1. An electromagnetic two-speed shift mechanism characterized by: The device includes a housing (1), inside which are two electromagnets (2). Both electromagnets (2) are connected to the left and right sides of the inner wall of the housing (1) by screws. An electromagnet (4) is arranged on the top of the housing (1). A top cover (3) is installed on the surface of the housing (1) by screws. The electromagnet (4) is connected to the top cover (3) by screws. A movable block (5) is provided in a groove on the top surface of the housing (1). A spring (12) abuts against the top of the movable block (5). The other end of the spring (12) is connected to the bottom end of the electromagnet (4). A needle roller bearing (11) is installed inside the housing (1), and a sensor shaft (7) is installed inside the needle roller bearing (11). A shift fork (6) is sleeved on one end of the sensor shaft (7). The shift fork (6) is fixed to the sensor shaft (7) by a threaded pin. A vent plug (8) is screwed onto the outer side of the housing (1). An angle sensor (9) and a retaining ring (10) are installed on the surface of the housing (1) by screws. The angle sensor (9) and the retaining ring (10) fit together. The inner side of the retaining ring (10) is connected to the sensor shaft (7) through the needle roller bearing (11).

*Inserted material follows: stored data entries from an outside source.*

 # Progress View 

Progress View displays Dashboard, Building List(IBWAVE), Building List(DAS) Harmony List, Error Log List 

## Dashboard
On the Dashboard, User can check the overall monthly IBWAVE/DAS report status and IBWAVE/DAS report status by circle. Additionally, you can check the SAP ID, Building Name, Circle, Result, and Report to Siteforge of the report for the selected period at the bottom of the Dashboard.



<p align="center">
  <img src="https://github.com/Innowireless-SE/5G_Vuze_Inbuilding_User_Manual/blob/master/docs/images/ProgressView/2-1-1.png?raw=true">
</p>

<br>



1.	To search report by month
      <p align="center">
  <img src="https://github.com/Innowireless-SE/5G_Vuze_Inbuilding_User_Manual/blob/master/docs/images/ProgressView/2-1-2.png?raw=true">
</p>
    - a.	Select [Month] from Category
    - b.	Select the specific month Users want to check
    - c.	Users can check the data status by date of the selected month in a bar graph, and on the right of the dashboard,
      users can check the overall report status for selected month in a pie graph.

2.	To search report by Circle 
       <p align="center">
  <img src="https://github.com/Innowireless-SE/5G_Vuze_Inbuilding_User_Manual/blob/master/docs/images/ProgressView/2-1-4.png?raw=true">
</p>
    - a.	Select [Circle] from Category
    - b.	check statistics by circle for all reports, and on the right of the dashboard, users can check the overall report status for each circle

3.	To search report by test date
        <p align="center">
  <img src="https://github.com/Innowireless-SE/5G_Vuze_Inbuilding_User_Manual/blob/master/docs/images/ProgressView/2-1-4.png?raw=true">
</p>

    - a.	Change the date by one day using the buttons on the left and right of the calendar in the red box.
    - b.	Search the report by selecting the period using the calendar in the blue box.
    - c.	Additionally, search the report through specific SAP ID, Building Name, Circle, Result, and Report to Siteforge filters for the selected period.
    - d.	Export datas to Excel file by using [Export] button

2. An electromagnetic two-speed shift mechanism according to claim 1, characterized in that: The fork (6) is fitted with a strong magnetic material via a spherical hinge at the position where it is attracted to the electromagnet (2).

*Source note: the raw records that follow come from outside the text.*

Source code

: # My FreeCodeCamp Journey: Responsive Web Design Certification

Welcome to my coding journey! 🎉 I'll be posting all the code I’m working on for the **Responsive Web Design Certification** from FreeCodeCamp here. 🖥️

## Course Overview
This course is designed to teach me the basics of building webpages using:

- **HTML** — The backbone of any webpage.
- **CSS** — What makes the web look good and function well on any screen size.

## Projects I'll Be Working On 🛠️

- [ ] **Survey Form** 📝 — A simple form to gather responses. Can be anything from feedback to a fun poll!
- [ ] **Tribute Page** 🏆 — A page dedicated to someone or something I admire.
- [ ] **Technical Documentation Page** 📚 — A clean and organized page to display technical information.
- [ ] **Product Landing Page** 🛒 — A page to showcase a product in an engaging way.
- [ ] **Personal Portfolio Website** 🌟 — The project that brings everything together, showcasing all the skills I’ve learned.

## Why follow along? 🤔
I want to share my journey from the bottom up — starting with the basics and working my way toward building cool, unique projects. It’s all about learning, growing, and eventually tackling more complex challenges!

3. An electromagnetic two-speed shift mechanism according to claim 1, wherein: In neutral, the top of the shift fork (6) contacts the groove below the movable block (5).

4. The electromagnetic two-speed shifting mechanism according to claim 1, characterized in that: When the first gear is engaged, the electromagnet on the left (2) is activated. The electromagnet on the left (2) attracts and contacts the shift fork (6). During the process of the shift fork (6) being attracted, the movable block (5) is pushed upward by the shift fork (6). After the electromagnet on the left (2) contacts the shift fork (6), the movable block (5) falls due to elastic force and gravity, restricting the rotation of the shift fork (6). Then the electromagnet on the left (2) can be turned off.

5. The electromagnetic two-speed shifting mechanism according to claim 1, characterized in that: The wires extending from the two electromagnets (2) and (4) are connected to the positive and negative poles of the same power source, and the two electromagnets (2) and (4) correspond to an independent switch.